In vivo , severe obesity is associated with marked defects in skeletal muscle glucose metabolism. However, it is not evident if these metabolic defects are retained in human primary skeletal muscle cells (HSkMCs) raised in culture, which indicates a genetic and/or epigenetic influence. The purpose of this study was to determine whether impaired glucose metabolism is retained in differentiated myotubes established from severely obese subjects. HSkMCs obtained from lean (BMI = 23.9 ± 0.1 kg/m 2 ) and severely obese (BMI = 47.7 ± 0.6 kg/m 2 ) muscle biopsies were differentiated to myotubes. Radiolabeled 1‐ 14 C glucose was used to measure glycogen synthesis (GS), glucose oxidation (GO) and non‐oxidized glycolysis (NOG) rates in the presence or absence of insulin.

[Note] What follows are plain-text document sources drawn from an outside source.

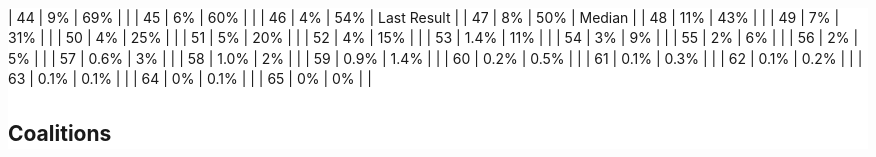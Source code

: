 | 44 | 9% | 69% |  |
| 45 | 6% | 60% |  |
| 46 | 4% | 54% | Last Result |
| 47 | 8% | 50% | Median |
| 48 | 11% | 43% |  |
| 49 | 7% | 31% |  |
| 50 | 4% | 25% |  |
| 51 | 5% | 20% |  |
| 52 | 4% | 15% |  |
| 53 | 1.4% | 11% |  |
| 54 | 3% | 9% |  |
| 55 | 2% | 6% |  |
| 56 | 2% | 5% |  |
| 57 | 0.6% | 3% |  |
| 58 | 1.0% | 2% |  |
| 59 | 0.9% | 1.4% |  |
| 60 | 0.2% | 0.5% |  |
| 61 | 0.1% | 0.3% |  |
| 62 | 0.1% | 0.2% |  |
| 63 | 0.1% | 0.1% |  |
| 64 | 0% | 0.1% |  |
| 65 | 0% | 0% |  |


## Coalitions
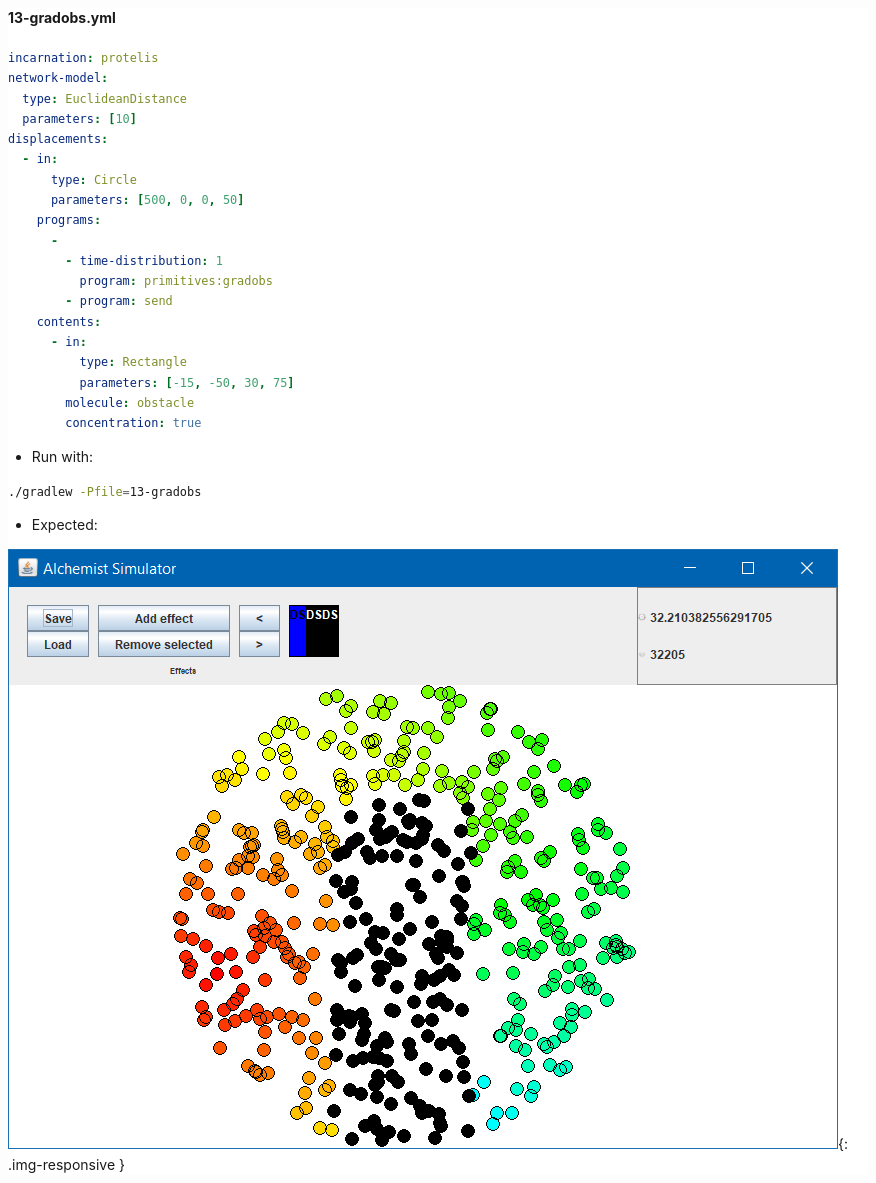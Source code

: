 #### 13-gradobs.yml

```yaml
incarnation: protelis
network-model:
  type: EuclideanDistance
  parameters: [10]
displacements:
  - in:
      type: Circle
      parameters: [500, 0, 0, 50]
    programs:
      -
        - time-distribution: 1
          program: primitives:gradobs
        - program: send
    contents:
      - in:
          type: Rectangle
          parameters: [-15, -50, 30, 75]
        molecule: obstacle
        concentration: true
```

* Run with:
```bash
./gradlew -Pfile=13-gradobs
```
* Expected:

![Screenshot of the command run](images/13-gradobs.png){: .img-responsive }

Insulin‐stimulated GS and GO rates were elevated to greater extents in myotubes from lean subjects (33% and 17%) in comparison to the severely obese (18% and 6%). In contrast, NOG production did not change in myotubes from lean donors in response to insulin, but largely increased (26%) in severely obese, resulting in a decreased (16%) ratio of oxidized to non‐oxidized glucose in comparison to lean controls. In addition, glycogen synthesis rate was enhanced in myotubes from lean (32%) compared to severely obese (18%). These data suggest that myotubes established from severely obese humans have impaired glucose metabolism.